_EXERCISE GOAL_:
Set the data down again, exactly as it appears below.

-=-=-

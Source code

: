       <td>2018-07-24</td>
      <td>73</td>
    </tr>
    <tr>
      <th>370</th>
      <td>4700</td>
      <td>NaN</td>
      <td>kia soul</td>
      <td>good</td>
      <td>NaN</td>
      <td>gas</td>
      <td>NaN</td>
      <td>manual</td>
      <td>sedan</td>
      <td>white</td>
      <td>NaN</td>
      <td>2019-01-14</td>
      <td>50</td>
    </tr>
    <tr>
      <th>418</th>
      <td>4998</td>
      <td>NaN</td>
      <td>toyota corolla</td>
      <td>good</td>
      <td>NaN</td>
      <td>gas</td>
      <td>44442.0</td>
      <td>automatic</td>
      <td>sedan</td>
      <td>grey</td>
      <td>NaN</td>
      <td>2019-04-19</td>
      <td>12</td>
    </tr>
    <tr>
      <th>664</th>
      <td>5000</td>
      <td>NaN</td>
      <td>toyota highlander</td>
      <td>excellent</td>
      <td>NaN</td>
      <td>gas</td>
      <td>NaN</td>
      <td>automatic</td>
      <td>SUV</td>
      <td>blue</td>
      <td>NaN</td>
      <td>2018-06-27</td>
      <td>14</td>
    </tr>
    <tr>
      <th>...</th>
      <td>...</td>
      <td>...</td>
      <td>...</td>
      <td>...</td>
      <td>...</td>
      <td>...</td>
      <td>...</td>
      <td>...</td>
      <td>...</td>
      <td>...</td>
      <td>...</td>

-=-=-

_RESPONSE AREA_:
Source code

:       <td>2018-07-24</td>
      <td>73</td>
    </tr>
    <tr>
      <th>370</th>
      <td>4700</td>
      <td>NaN</td>
      <td>kia soul</td>
      <td>good</td>
      <td>NaN</td>
      <td>gas</td>
      <td>NaN</td>
      <td>manual</td>
      <td>sedan</td>
      <td>white</td>
      <td>NaN</td>
      <td>2019-01-14</td>
      <td>50</td>
    </tr>
    <tr>
      <th>418</th>
      <td>4998</td>
      <td>NaN</td>
      <td>toyota corolla</td>
      <td>good</td>
      <td>NaN</td>
      <td>gas</td>
      <td>44442.0</td>
      <td>automatic</td>
      <td>sedan</td>
      <td>grey</td>
      <td>NaN</td>
      <td>2019-04-19</td>
      <td>12</td>
    </tr>
    <tr>
      <th>664</th>
      <td>5000</td>
      <td>NaN</td>
      <td>toyota highlander</td>
      <td>excellent</td>
      <td>NaN</td>
      <td>gas</td>
      <td>NaN</td>
      <td>automatic</td>
      <td>SUV</td>
      <td>blue</td>
      <td>NaN</td>
      <td>2018-06-27</td>
      <td>14</td>
    </tr>
    <tr>
      <th>...</th>
      <td>...</td>
      <td>...</td>
      <td>...</td>
      <td>...</td>
      <td>...</td>
      <td>...</td>
      <td>...</td>
      <td>...</td>
      <td>...</td>
      <td>...</td>
      <td>...</td>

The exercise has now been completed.